Unveiling the plan before the Chancellor’s Budget, UK Music Chief Executive Jamie Njoku-Goodwin said the music industry wanted to create a “truly memorable musical celebration” as the UK emerged from Covid-19 lockdown.

He welcomed the Prime Minister’s announcement of three clear dates: April 12 for the start of pilot events; May 17 for indoor and outdoor events – with capacity limits and social distancing; and June 21 for large gigs and concerts with no social distancing.

However, Njoku-Goodwin said that the music industry needed urgent action in three key areas to help the industry deliver a music-filled summer and play its part in the post-pandemic recovery.

  • Backstage planning: The Chancellor should extend the furlough and job support schemes, extend business rate relief and the 5% VAT rate on ticket sales and ensure the £1.57 billion Cultural Recovery Fund continues until live music can get back on its feet.
  • Getting the show on the road: Event organisers desperately need a Government-backed insurance scheme so they can book acts and build shows from May and June with the guarantee of some protection if Covid-19 forces cancellations.
  • Building for the future: The Government should unlock the potential of the British music industry to help spearhead the economic recovery and deliver long-term growth and jobs. This should include action like boosting the successful Music Export Growth Scheme and creating a music exports office to help build on the £2.9 billion the music industry generates in UK exports.

The three-point plan for the Chancellor’s March 3 Budget follows extensive talks between UK Music and the Government about reviving live music as soon as it is safe to do so.

It also builds on the successful #LetTheMusicPlay and #SaveOurSummer campaigns for a sector that generates £5.8 billion for the UK’s economy and supports 200,000 jobs.

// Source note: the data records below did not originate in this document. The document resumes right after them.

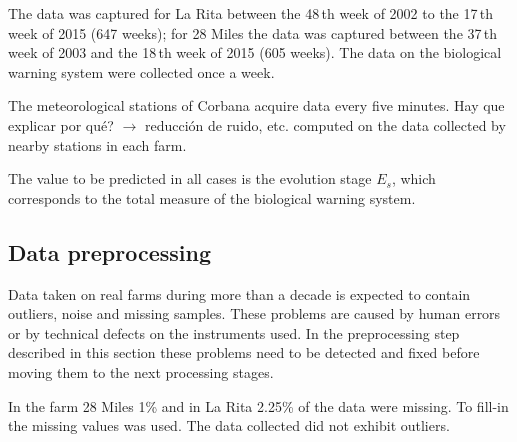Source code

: The data was captured for La Rita between the 48\,th week of
2002 to the 17\,th week of 2015 (647 weeks); for 28 Miles the
data was captured between the 37\,th week of 2003 and the
18\,th week of 2015 (605 weeks).
%
The data on the biological warning system were collected once a
week.

The meteorological stations of Corbana acquire data every five
minutes.
%
{Hay que explicar por qué? $\rightarrow$ reducción de ruido, etc.}
%
computed on the data collected by nearby stations in each farm.




The value to be predicted in all cases is the evolution stage $E_s$,
which corresponds to the total measure of the biological warning
system.

\subsection{Data preprocessing}

Data taken on real farms during more than a decade is expected to
contain outliers, noise and missing samples.  These problems are
caused by human errors or by technical defects on the instruments
used.  
%
In the preprocessing step described in this section these problems
need to be detected and fixed before moving them to the next
processing stages.

In the farm 28 Miles 1\% and in La Rita 2.25\% of the data were missing.
%
To fill-in the missing values  was used.
%
The data collected did not exhibit outliers.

UK Music Chief Executive Jamie Njoku-Goodwin said: 

“Everyone is determined to deliver the truly memorable musical celebration that we all need as we emerge from the terrible impact of Covid-19.

“We want the Chancellor to use his Budget to deliver the best of British sounds this summer and ensure live music is back to lift our spirits and help drive the post-pandemic recovery.

“We need the existing jobs support schemes, the business rate relief and the 5% VAT rate on ticket sales to continue until the music industry is back on its feet. The hugely welcome £1.57 billion Cultural Relief Fund should also continue.

“Critically, we must have a Government-backed insurance scheme so event organisers can plan with certainty and avoid financial ruin if Covid-19 forces fresh cancellations. With no insurance available, the risk of putting on events in June and July will be too great for many organisers to bear.

“If we fail to follow other governments that are offering insurance schemes to safeguard live music and events, the UK runs the risk of standing at the side of the dance-floor as other nations party through the summer.

“The Government support for the music industry has been a lifeline and we are incredibly grateful. However, it will all have been for nothing if it does not carry on until we can raise the curtain again on concerts, festivals and gigs.

“Our industry has worked tirelessly with the Government to explore testing, better ventilation and many other innovative solutions to make events safe – and we will be engaging enthusiastically with the Government’s pilot schemes to ensure live music can return as soon as it’s safe.

“While the astonishing vaccine success means the end of the health emergency is in sight, the economic toll of Covid-19 will be with us for a long time. Dynamic growth industries like the UK music industry will be more important than ever – and we want to play our part in driving the post-pandemic economic recovery.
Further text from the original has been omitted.